I
l vient de perdre son boulot. Plutôt que de se lamenter sur son sort ou de chercher activement un emploi, il décide, à 40 ans, de faire un point sur sa vie, de se retourner un instant sur le chemin parcouru. Essayer de rattraper le temps perdu, revoir ses vieux potes et refaire le monde avec eux, renouer avec sa famille et surtout, exister à travers sa passion, la bande dessinée.
Dessinateur, c'est pas un métier, tout au plus une occupation salutaire quand ne rien faire devient trop fatigant. C'est du moins l'avis de Momo, un pote de banlieue. Son rêve à lui, c'est de signer dans une grande maison de disque. En attendant, son occupation principale, c'est la glandouille. Gilles se fout de l'incompréhension de ses proches. Le crayon à la main, il croque des scènes banales du quotidien, s'attarde sur des détails anodins, prend le temps d'observer, d'écouter, de vivre. Les gens s'activent autour de lui, le bousculent, l'invectivent. Pourtant, rien ne peut troubler le moment qu'il s'est réservé, plaisir égoïste mais salutaire.
L'album est découpé en saynètes de quelques pages. Parfois acides et amusantes mais rarement drôles, elles mettent en scène une galerie de personnages gravitant autour de la cité. L'intérêt vient essentiellement de dialogues percutants, souvent réussis. La confrontation entre Gilles et le serveur du restaurant asiatique est, à ce titre, particulièrement croustillante. Cependant, les pages se tournent rapidement sans que le lecteur puisse se sentir réellement concerné. Même la vision subjective que propose l'auteur, avec sa silhouette vue de dos, façon "livre dont vous êtes le héros", ne provoque aucune implication particulière. Quant au dessin, sans fioriture, tout en bichromie, il fait la part belle aux "paysages" de la banlieue, à ses tours imposantes, ses terrains de jeux ou ses commerces de proximité.

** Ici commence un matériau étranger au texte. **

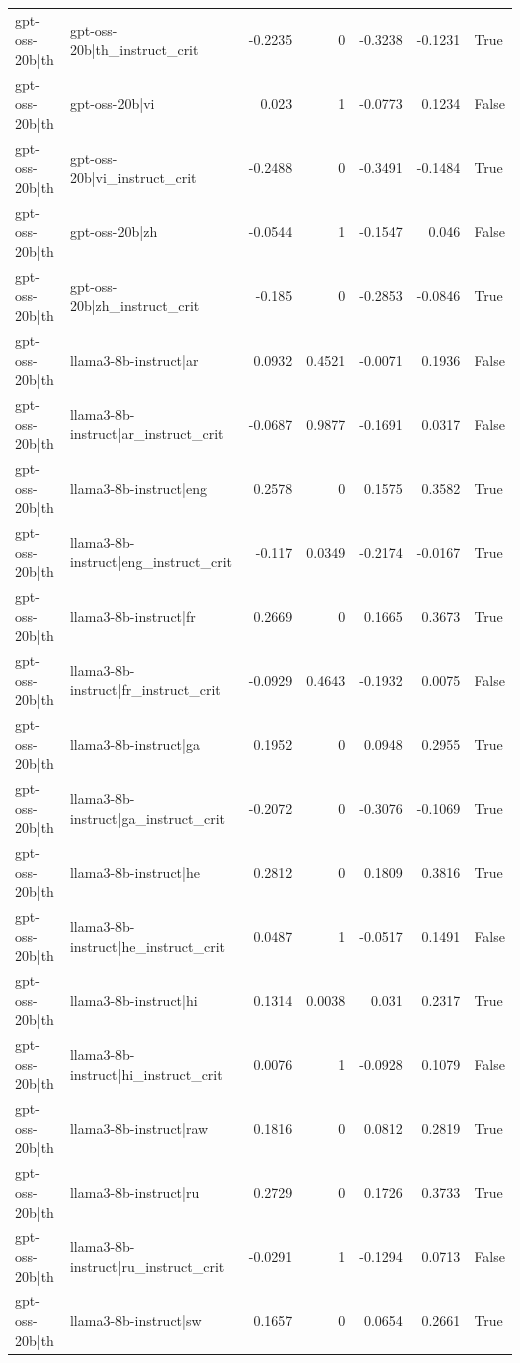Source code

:\begin{table}
\begin{tabular}{l l r r r r l}
gpt-oss-20b|th & gpt-oss-20b|th_instruct_crit & -0.2235 & 0 & -0.3238 & -0.1231 & True \\
gpt-oss-20b|th & gpt-oss-20b|vi & 0.023 & 1 & -0.0773 & 0.1234 & False \\
gpt-oss-20b|th & gpt-oss-20b|vi_instruct_crit & -0.2488 & 0 & -0.3491 & -0.1484 & True \\
gpt-oss-20b|th & gpt-oss-20b|zh & -0.0544 & 1 & -0.1547 & 0.046 & False \\
gpt-oss-20b|th & gpt-oss-20b|zh_instruct_crit & -0.185 & 0 & -0.2853 & -0.0846 & True \\
gpt-oss-20b|th & llama3-8b-instruct|ar & 0.0932 & 0.4521 & -0.0071 & 0.1936 & False \\
gpt-oss-20b|th & llama3-8b-instruct|ar_instruct_crit & -0.0687 & 0.9877 & -0.1691 & 0.0317 & False \\
gpt-oss-20b|th & llama3-8b-instruct|eng & 0.2578 & 0 & 0.1575 & 0.3582 & True \\
gpt-oss-20b|th & llama3-8b-instruct|eng_instruct_crit & -0.117 & 0.0349 & -0.2174 & -0.0167 & True \\
gpt-oss-20b|th & llama3-8b-instruct|fr & 0.2669 & 0 & 0.1665 & 0.3673 & True \\
gpt-oss-20b|th & llama3-8b-instruct|fr_instruct_crit & -0.0929 & 0.4643 & -0.1932 & 0.0075 & False \\
gpt-oss-20b|th & llama3-8b-instruct|ga & 0.1952 & 0 & 0.0948 & 0.2955 & True \\
gpt-oss-20b|th & llama3-8b-instruct|ga_instruct_crit & -0.2072 & 0 & -0.3076 & -0.1069 & True \\
gpt-oss-20b|th & llama3-8b-instruct|he & 0.2812 & 0 & 0.1809 & 0.3816 & True \\
gpt-oss-20b|th & llama3-8b-instruct|he_instruct_crit & 0.0487 & 1 & -0.0517 & 0.1491 & False \\
gpt-oss-20b|th & llama3-8b-instruct|hi & 0.1314 & 0.0038 & 0.031 & 0.2317 & True \\
gpt-oss-20b|th & llama3-8b-instruct|hi_instruct_crit & 0.0076 & 1 & -0.0928 & 0.1079 & False \\
gpt-oss-20b|th & llama3-8b-instruct|raw & 0.1816 & 0 & 0.0812 & 0.2819 & True \\
gpt-oss-20b|th & llama3-8b-instruct|ru & 0.2729 & 0 & 0.1726 & 0.3733 & True \\
gpt-oss-20b|th & llama3-8b-instruct|ru_instruct_crit & -0.0291 & 1 & -0.1294 & 0.0713 & False \\
gpt-oss-20b|th & llama3-8b-instruct|sw & 0.1657 & 0 & 0.0654 & 0.2661 & True \\

\end{tabular}
\end{table}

Temps Mort résulte d'une démarche trop personnelle pour être vraiment partagée. L'auteur prend du recul mais ne laisse pas suffisamment d'espace au lecteur pour respirer, pour tenter de trouver ses propres références. Il reste néanmoins quelques passages agréables qui feront regretter qu'il n'ait pas été tiré meilleur profit d'un thème quasi-universel.